* [Assignment]
Please state how many lines of the listing contain the word "Medium", giving the number by itself.

* [Input records]
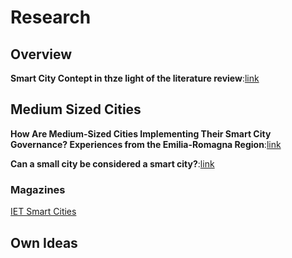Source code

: # Research
## Overview
**Smart City Contept in thze light of the literature review**:[link](https://sciendo.com/abstract/journals/emj/11/2/article-p70.xml) 
## Medium Sized Cities
**How Are Medium-Sized Cities Implementing Their Smart City Governance? Experiences from the Emilia-Romagna Region**:[link](https://www.mdpi.com/2071-1050/14/22/15300)

**Can a small city be considered a smart city?**:[link](https://pdf.sciencedirectassets.com/280203/1-s2.0-S1877050917X00203/1-s2.0-S1877050917322810/main.pdf?X-Amz-Security-Token=IQoJb3JpZ2luX2VjEMT%2F%2F%2F%2F%2F%2F%2F%2F%2F%2FwEaCXVzLWVhc3QtMSJIMEYCIQDgCZcp2BM5Yh9pvPiwKoZk1Ao6A%2FejdGjSkibynz9s%2BAIhAIHyRmD%2B0dcR%2FDDPJHKiKTgX4nQFg2cm0LBRTIJKYYD1KrwFCKz%2F%2F%2F%2F%2F%2F%2F%2F%2F%2FwEQBRoMMDU5MDAzNTQ2ODY1IgwacrGAAR70mZqvE%2FsqkAVNogsWTDkAuHEs%2Bk%2Ba1ECGEVKNDO6mVJ2by0X4F353IS8gc6LFb11hRIlGVMxxGkIe%2BCCC21SvitlZF8WkspBnVGpIZ5Bp8rbWHd5xnNsUYMX8G6jElAPkukMhjAIPfgBAYGnHSuYnnKvBPDpnxrvb5YuR11bp%2F1naWzVu%2F8f5GHVo9g2gziQft36a9lXJ4H9kneM2jtifCdnB9G1LF4Mu5vA0mHaanlnVACxk1oy5uTxC7l53TTBKNlcEVjGXFfn6fAtluktJ2ALbHGOGo4NKgrTiVrQ4J%2FP%2BPRtsmHurEohYDPwvK%2FAHD1XJFfW6aP%2F3WjGS%2BJXGUoyGckTGFm%2F%2Fq2uIeF8oYcJeRmewNAD%2BmDie%2BqZ356qQwW1eCmBoJryQUZZPXTaOgBqBoO%2BUSEg0epHnD3jssiu3QYeEbIKaxkwexM46PDhld2J%2FV1hUVGlZDVWumoeOXAKZwK7FJFealeOVbZT2MHcX6cka8zMy5goM8TOd2IPw6865TEyDlsXvQ2WpnCMnx%2BWjXp66TYwVdzRRpcBR8tUPGV4uFj3V9ve8cwLrVkqNTJbvMJ0ZeT10JON2nd%2BQm2CQav8m4IijhnzZLYBfmx7yJhw2MWr82Sd%2BUIjUUaD4ZadPzq1kkb31TrjWVVME0sPm%2B%2BOCqhPORuxFUSc%2BKv5EgsBjrp%2BdrBoRMe%2Bvaxjiehd1LX92iCHfrnJzk%2FpuUJLOF%2FrEIjgxqMeWkVW6DK9%2B%2BUfOoA60CCZWExP1Cw%2BptAKziKG3pE%2FfxyEz3P7BMQ1XDn%2FdQIholZNCv9RhCdwUgFnznCPTgCpLxi3gHSO%2BXVRaaefELuE0PhvnHiv2RnAlJUXCkxuBUvYsJ0Z3Rc87RlORninTdTCHwqKoBjqwASluvHdrEmEmfNckdt8C5qYf4%2FvSG9yle8ht8mushDTil23WHFSs7jo%2BOU0yFOX4aie2ty7ld%2FAypUSMpagwqJIiHWWZ0G%2FI6qWgQ9Eb9PpE8I4JoCgbxJJG4NlBYZrl6da98EkRsaAjip8QtguNjWC7ajBoN8yGu%2BVdiOLoyT50OjnDAKHJntQN%2F9GqbqfyIr%2F94ooS7bexI%2FECFsK6nLQA2Ty1v9oCyTOToqmDerBu&X-Amz-Algorithm=AWS4-HMAC-SHA256&X-Amz-Date=20230918T195714Z&X-Amz-SignedHeaders=host&X-Amz-Expires=300&X-Amz-Credential=ASIAQ3PHCVTYRGF7KHO2%2F20230918%2Fus-east-1%2Fs3%2Faws4_request&X-Amz-Signature=7655b139bdb5acaa693ef231434edbfb28e0d186dedbe1f9e5766bf548886c42&hash=3053ef0843197313eccd46d88458831825dc5e326dc5330d3f5ad899cd4f022b&host=68042c943591013ac2b2430a89b270f6af2c76d8dfd086a07176afe7c76c2c61&pii=S1877050917322810&tid=spdf-e9d2aa7b-3c6a-4c2f-9b65-fa1b06869f51&sid=436809d05220b745075941d2b4ccd422a0acgxrqb&type=client&tsoh=d3d3LnNjaWVuY2VkaXJlY3QuY29t&ua=1b1258535c0d5556575107&rr=808c2826edf0c245&cc=at)
### Magazines
[IET Smart Cities](https://ietresearch.onlinelibrary.wiley.com/loi/26317680)
## Own Ideas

* [Problem solution]
2